* [ACTIVITY]: Pictures do not belong in the output. Reproduce exactly the lines from the start of the records through the line with "Este trabalho realizado".

* [Saved data entries]:
※ ※ ※

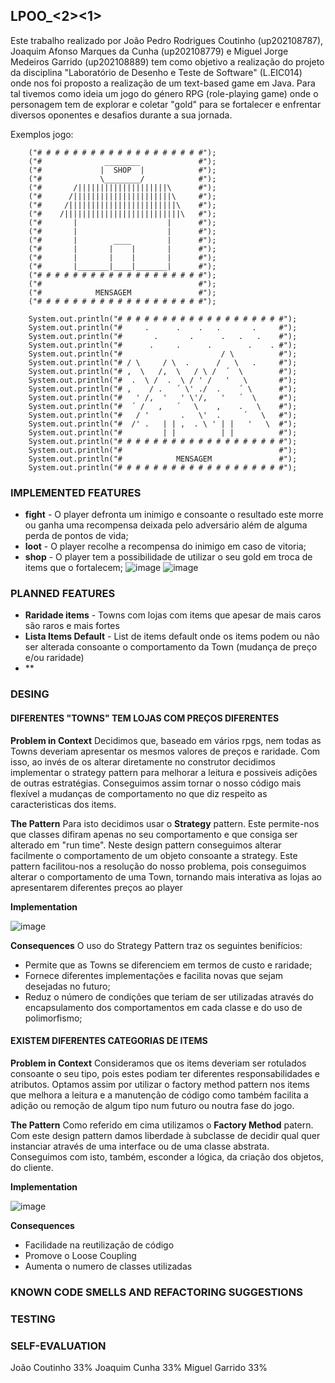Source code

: ## LPOO_<2><1>
Este trabalho realizado por João Pedro Rodrigues Coutinho (up202108787), Joaquim Afonso Marques da Cunha (up202108779) e Miguel Jorge Medeiros Garrido (up202108889) tem como objetivo a realização do projeto da disciplina "Laboratório de Desenho e Teste de Software" (L.EIC014) onde nos foi proposto a realização de um text-based game em Java. 
Para tal tivemos como ideia um jogo do género RPG (role-playing game) onde o personagem tem de explorar e coletar "gold" para se fortalecer e enfrentar diversos oponentes e desafios durante a sua jornada.

Exemplos jogo:
  
        ("# # # # # # # # # # # # # # # # # # #");
        ("#              ________             #");
        ("#             |  SHOP  |            #");
        ("#             \________/            #");
        ("#       /||||||||||||||||||||\      #");
        ("#      /||||||||||||||||||||||\     #");
        ("#     /||||||||||||||||||||||||\    #");
        ("#    /||||||||||||||||||||||||||\   #");
        ("#       |                    |      #");
        ("#       |                    |      #");
        ("#       |        ____        |      #");
        ("#       |       |    |       |      #");
        ("#       |       |    |       |      #");
        ("#       |_______|____|_______|      #");
        ("# # # # # # # # # # # # # # # # # # #");
        ("#                                   #");
        ("#            MENSAGEM               #");
        ("# # # # # # # # # # # # # # # # # # #");
      
        System.out.println("# # # # # # # # # # # # # # # # # # #");
        System.out.println("#     .      .    .   .       .     #");
        System.out.println("#       .       .      .   .   .    #");
        System.out.println("#      .     .      .        .    . #");
        System.out.println("#                      / \          #");
        System.out.println("# / \     / \  .      /   \   .     #");
        System.out.println("# ,  \   /,  \   / \ /  ´  \        #");
        System.out.println("#  .  \ /  .  \ / ' /   '   \       #");
        System.out.println("# ,    / .   ´ \' ./  .    ´ \      #");
        System.out.println("#   ' /,  '   ' \'/,   '   ´  \     #");
        System.out.println("#  ´ /   ,   ´   \    ,    .   \    #");
        System.out.println("#   / '       .   \'  .     ´   \   #");
        System.out.println("#  /' .   | | ,  . \ ' | |   '   \  #");
        System.out.println("#         | |          | |          #");
        System.out.println("# # # # # # # # # # # # # # # # # # #");
        System.out.println("#                                   #");
        System.out.println("#            MENSAGEM               #");
        System.out.println("# # # # # # # # # # # # # # # # # # #");


### IMPLEMENTED FEATURES
- **fight** - O player defronta um inimigo e consoante o resultado este morre ou ganha uma recompensa deixada pelo adversário além de alguma perda de pontos de vida;  
- **loot** - O player recolhe a recompensa do inimigo em caso de vitoria;  
- **shop** - O player tem a possibilidade de utilizar o seu gold em troca de items que o fortalecem;
![image](https://user-images.githubusercontent.com/93836408/204077928-7887bc97-78c4-42b4-8bb4-1fe1a1caa3af.png)
![image](https://user-images.githubusercontent.com/93836408/204077965-3bb9b8c3-7237-4ef7-94a9-fdb84766a57a.png)


### PLANNED FEATURES
- **Raridade items** - Towns com lojas com items que apesar de mais caros são raros e mais fortes
- **Lista Items Default** - List de items default onde os items podem ou não ser alterada consoante o comportamento da Town (mudança de preço e/ou raridade)
- **


### DESING
#### DIFERENTES "TOWNS" TEM LOJAS COM PREÇOS DIFERENTES
**Problem in Context**
Decidimos que, baseado em vários rpgs, nem todas as Towns deveriam apresentar os mesmos valores de preços e raridade. Com isso, ao invés de os alterar diretamente no construtor decidimos implementar o strategy pattern para melhorar a leitura e possiveis adições de outras estratégias. Conseguimos assim tornar o nosso código mais flexível a mudanças de comportamento no que diz respeito as caracteristicas dos items. 

**The Pattern**
Para isto decidimos usar o **Strategy** pattern. Este permite-nos que classes difiram apenas no seu comportamento e que consiga ser alterado em "run time". Neste design pattern conseguimos alterar facilmente o comportamento de um objeto consoante a strategy. Este pattern facilitou-nos a resolução do nosso problema, pois conseguimos alterar o comportamento de uma Town, tornando mais interativa as lojas ao apresentarem diferentes preços ao player

**Implementation**

![image](https://user-images.githubusercontent.com/93836408/204079847-0df94821-a0a9-4f4b-993a-562486438b83.png)

**Consequences**
O uso do Strategy Pattern traz os seguintes benifícios:
- Permite que as Towns se diferenciem em termos de custo e raridade;
- Fornece diferentes implementações e facilita novas que sejam desejadas no futuro;
- Reduz o número de condições que teriam de ser utilizadas através do encapsulamento dos comportamentos em cada classe e do uso de polimorfismo;


#### EXISTEM DIFERENTES CATEGORIAS DE ITEMS
**Problem in Context**
Consideramos que os items deveriam ser rotulados consoante o seu tipo, pois estes podiam ter diferentes responsabilidades e atributos. Optamos assim por utilizar o factory method pattern nos items que melhora a leitura e a manutenção de código como também facilita a adição ou remoção de algum tipo num futuro ou noutra fase do jogo.

**The Pattern**
Como referido em cima utilizamos o **Factory Method** patern. Com este design pattern damos liberdade à subclasse de decidir qual quer instanciar através de uma interface ou de uma classe abstrata. Conseguimos com isto, também, esconder a lógica, da criação dos objetos, do cliente.

**Implementation**

![image](https://user-images.githubusercontent.com/93836408/204081445-4f4a9e5e-ef5d-4a82-a377-ab9f3e656b69.png)

**Consequences**
- Facilidade na reutilização de código
- Promove o Loose Coupling
- Aumenta o numero de classes utilizadas


### KNOWN CODE SMELLS AND REFACTORING SUGGESTIONS


### TESTING



### SELF-EVALUATION
João Coutinho 33%
Joaquim Cunha 33%
Miguel Garrido 33%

※ ※ ※

* [RESPONSE BELOW]:
Source code

: ## LPOO_<2><1>
Este trabalho realizado por João Pedro Rodrigues Coutinho (up202108787), Joaquim Afonso Marques da Cunha (up202108779) e Miguel Jorge Medeiros Garrido (up202108889) tem como objetivo a realização do projeto da disciplina "Laboratório de Desenho e Teste de Software" (L.EIC014) onde nos foi proposto a realização de um text-based game em Java. 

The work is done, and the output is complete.